As concertações realizadas no Mount Washington Hotel, Bretton Woods, New Hampshire, às vésperas do final da IIª Guerra com a finalidade de reorganizar o capitalismo mundial, também abriram caminho para extinção d’algumas das instituições dominantes durante fase da centragem inglesa, como o imperialismo característico de seu ocaso. Lacunas estas que foram devidamente preenchidas com novas concepções de ordenamento.

Por exemplo: se na África, Ásia e Oriente Médio, no decorrer dos anos seguintes, a instituição do Estado Nacional se disseminou como padrão de regulação política/econômica típico da Pax Americana, a América Latina passou por um processo de remodelamento de sua estrutura econômica; uma transformação muito longe do que poderíamos chamar revolução, mais um ajuste necessário diante do modus operandi do novo gestor.

Perseguindo o intento de remodelar a integração latino-americana, e a reboque do processo que criou as instituições intergovernamentais que dali em diante gerenciariam o Sistema Internacional, se formou em 1948 a Comissão Econômica para a América Latina e Caribe (Cepal) vinculada à Organização das Nações Unidas – ONU.
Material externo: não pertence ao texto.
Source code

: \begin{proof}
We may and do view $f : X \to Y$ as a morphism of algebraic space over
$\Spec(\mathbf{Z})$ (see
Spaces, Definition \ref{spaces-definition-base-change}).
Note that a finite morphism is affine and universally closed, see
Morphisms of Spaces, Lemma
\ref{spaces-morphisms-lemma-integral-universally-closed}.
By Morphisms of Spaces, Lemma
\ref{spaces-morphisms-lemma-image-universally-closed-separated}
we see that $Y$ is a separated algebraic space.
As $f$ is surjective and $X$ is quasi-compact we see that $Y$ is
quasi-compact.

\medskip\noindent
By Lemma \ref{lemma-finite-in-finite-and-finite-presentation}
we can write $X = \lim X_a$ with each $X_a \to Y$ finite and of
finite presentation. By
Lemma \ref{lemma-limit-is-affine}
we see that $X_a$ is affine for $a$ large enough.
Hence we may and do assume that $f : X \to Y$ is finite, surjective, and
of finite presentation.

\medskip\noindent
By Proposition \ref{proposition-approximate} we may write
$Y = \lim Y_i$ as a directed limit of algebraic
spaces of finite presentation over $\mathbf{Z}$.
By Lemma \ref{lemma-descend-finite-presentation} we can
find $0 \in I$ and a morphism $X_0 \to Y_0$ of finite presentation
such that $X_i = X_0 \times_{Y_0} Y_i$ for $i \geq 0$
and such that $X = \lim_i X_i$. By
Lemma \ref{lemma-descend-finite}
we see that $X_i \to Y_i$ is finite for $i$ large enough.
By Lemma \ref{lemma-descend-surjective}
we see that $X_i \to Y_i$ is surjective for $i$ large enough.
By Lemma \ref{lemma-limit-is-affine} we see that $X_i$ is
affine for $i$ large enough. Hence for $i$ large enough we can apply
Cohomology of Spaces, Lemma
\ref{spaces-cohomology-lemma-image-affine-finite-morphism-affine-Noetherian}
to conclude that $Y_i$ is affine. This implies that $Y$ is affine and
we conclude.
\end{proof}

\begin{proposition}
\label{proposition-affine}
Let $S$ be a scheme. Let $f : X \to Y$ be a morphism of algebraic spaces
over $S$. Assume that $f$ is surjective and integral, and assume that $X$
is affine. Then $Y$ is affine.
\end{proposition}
O papel declarado da Comissão foi o de promover a articulação e o desenvolvimento econômico e social dos países membros, além de sua inserção no plano internacional. Foi planejada para ser formar como um corpo burocrático e de pesquisa, associado a um fórum bianual que reúne representantes dos governos sob sua influência nos quais são discutidas metas, programas e resultados das iniciativas de desenvolvimento na região.

Não seria de todo incorreto dizer que a forma da integração internacional latino-americana a partir de 1950 esteve vinculada à atuação da Cepal; porém, acreditamos que na verdade as muitas transformações das orientações cepalinas foram expressão dos diferentes papéis e projetos atribuídos à região na divisão internacional do trabalho ao longo dos dois últimos quartéis do século XX.

Se esta assertiva está correta, podemos então formular algumas questões que podem ser pertinentes para compreender tal processo:

(1) Quais foram estes papéis?

(2) Como os distintos modelos de integração que marcaram a região no período contribuíram para tanto?

(3) E, por fim, qual o vínculo da América Latina com as transformações da regulação capitalista no plano global?

Para estabelecer alguns termos mínimos para debate é preciso, em primeiro lugar, relembrar as faces que o corpo de propostas da Cepal assumiu ao longo dos anos. Para tanto nos fundamentamos no artigo intituladoEvolución de las propuestas de la CEPAL: su aporte al desarrollo de Ricardo Zapata Martí.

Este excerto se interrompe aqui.